Exercise goal: The exercise asks for every line of the data to be reproduced exactly.
● ● ● ● ● ● ●
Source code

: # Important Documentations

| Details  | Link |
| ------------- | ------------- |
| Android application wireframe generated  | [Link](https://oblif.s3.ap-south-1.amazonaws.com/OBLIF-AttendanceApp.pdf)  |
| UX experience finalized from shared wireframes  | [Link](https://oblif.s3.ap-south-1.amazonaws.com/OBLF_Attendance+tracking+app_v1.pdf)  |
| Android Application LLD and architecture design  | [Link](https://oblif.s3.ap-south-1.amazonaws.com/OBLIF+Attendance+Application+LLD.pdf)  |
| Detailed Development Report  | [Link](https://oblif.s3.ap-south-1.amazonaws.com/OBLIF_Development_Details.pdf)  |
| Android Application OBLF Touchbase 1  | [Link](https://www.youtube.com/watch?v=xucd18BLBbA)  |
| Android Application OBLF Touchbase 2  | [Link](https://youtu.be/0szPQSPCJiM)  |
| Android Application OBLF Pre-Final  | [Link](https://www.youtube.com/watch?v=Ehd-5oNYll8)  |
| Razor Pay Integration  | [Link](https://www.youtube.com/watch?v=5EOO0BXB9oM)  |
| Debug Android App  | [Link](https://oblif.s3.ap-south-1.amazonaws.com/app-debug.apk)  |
● ● ● ● ● ● ●
Result:
Source code

: # Important Documentations

| Details  | Link |
| ------------- | ------------- |
| Android application wireframe generated  | [Link](https://oblif.s3.ap-south-1.amazonaws.com/OBLIF-AttendanceApp.pdf)  |
| UX experience finalized from shared wireframes  | [Link](https://oblif.s3.ap-south-1.amazonaws.com/OBLF_Attendance+tracking+app_v1.pdf)  |
| Android Application LLD and architecture design  | [Link](https://oblif.s3.ap-south-1.amazonaws.com/OBLIF+Attendance+Application+LLD.pdf)  |
| Detailed Development Report  | [Link](https://oblif.s3.ap-south-1.amazonaws.com/OBLIF_Development_Details.pdf)  |
| Android Application OBLF Touchbase 1  | [Link](https://www.youtube.com/watch?v=xucd18BLBbA)  |
| Android Application OBLF Touchbase 2  | [Link](https://youtu.be/0szPQSPCJiM)  |
| Android Application OBLF Pre-Final  | [Link](https://www.youtube.com/watch?v=Ehd-5oNYll8)  |
| Razor Pay Integration  | [Link](https://www.youtube.com/watch?v=5EOO0BXB9oM)  |
| Debug Android App  | [Link](https://oblif.s3.ap-south-1.amazonaws.com/app-debug.apk)  |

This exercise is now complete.